Spring is progressing despite the damp and drizzly weather we are having here in the Pacific Northwest. It has been unusually gray this year and even though we are used to rain here, people are starting to complain about it. But being the hardy and optimistic people that we are, there is always light at the end of the rainbow, and after every complaint comes the typical hopeful remark that goes something like this, 'Oh well, that is what makes everything so green and beautiful here'. I love that sense of optimism and gratitude and that is what makes this place so wonderful. I was not born here, and spent my childhood in New England, and it did take some getting used to the gray skies. But now that I have been here most of my adult life, I can't imagine another place that is more beautiful or peaceful. Nature is all around us here, whether it is the water, the mountains, or even the high dessert, just a short drive across the mountains. There is even snow all year round if you climb high enough. I would say it is as close to Paradise as you can get. And in fact, that is the name of the beautiful lodge at the base of Mt. Rainier. When the wildflowers are in bloom there is no other place on earth you would rather be.
Speaking of wildflowers, I took a little walk-about the other day and snapped these pictures. The native pink bleeding heart are in bloom now and I have a little woodland glade along the driveway that is carpeted with them. There is a trail running through them from the wild critters passing through. No matter how many times hubby tries to block the hole they dig under the fence, they always dig another. We suspect it is raccoons, but we have seen coyote and possum, even porcupine. Anyway, it is lovely there and the dogs and I always like to take a little walk through the glade. At the beginning of the trail, there is an ancient stump. You can still see the ax marks where the loggers stood to cut it down. This must have been a very old cedar tree, as it is still enormous after almost 100 years since being cut. I try to imagine what that ancient forest must have looked like and I feel sad that it is all gone now.

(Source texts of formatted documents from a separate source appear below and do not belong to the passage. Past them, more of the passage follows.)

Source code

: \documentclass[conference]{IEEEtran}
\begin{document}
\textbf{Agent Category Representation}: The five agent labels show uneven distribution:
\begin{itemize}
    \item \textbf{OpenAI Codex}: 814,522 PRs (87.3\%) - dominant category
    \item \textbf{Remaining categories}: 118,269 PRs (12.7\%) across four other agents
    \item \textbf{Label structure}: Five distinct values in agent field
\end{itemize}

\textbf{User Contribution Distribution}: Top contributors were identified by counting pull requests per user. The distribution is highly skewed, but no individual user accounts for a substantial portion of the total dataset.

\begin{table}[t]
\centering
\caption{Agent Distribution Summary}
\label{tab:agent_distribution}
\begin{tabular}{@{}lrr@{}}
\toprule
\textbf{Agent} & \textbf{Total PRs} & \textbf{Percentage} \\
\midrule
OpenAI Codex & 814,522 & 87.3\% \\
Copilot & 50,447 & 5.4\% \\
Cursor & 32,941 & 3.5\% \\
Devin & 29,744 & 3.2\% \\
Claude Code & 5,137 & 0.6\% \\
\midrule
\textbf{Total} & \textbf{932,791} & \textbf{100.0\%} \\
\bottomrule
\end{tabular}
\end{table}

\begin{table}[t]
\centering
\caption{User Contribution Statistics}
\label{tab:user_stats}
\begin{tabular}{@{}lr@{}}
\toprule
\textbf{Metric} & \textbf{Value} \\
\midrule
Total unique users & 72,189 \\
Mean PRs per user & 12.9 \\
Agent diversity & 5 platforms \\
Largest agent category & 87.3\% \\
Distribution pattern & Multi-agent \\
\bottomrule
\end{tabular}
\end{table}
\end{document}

The Red Elderberry bushes are also in bloom now with their pungent smelling cone shaped clusters of white blossoms. Later, there will be red berries that the birds love to eat. We have a pair of nesting Western Tanagers that come back every year, just as the berries are ripening. The first time I saw one, I thought it was an escaped parrot! They are amazingly colorful and beautiful. Maybe I will get lucky and get a picture this year.
The Trillium have started to fade, and turn from white to pink just before the petals drop off, one last show of beauty until next year.
My columbine are also starting to come into full bloom, just as the daffodils are fading away.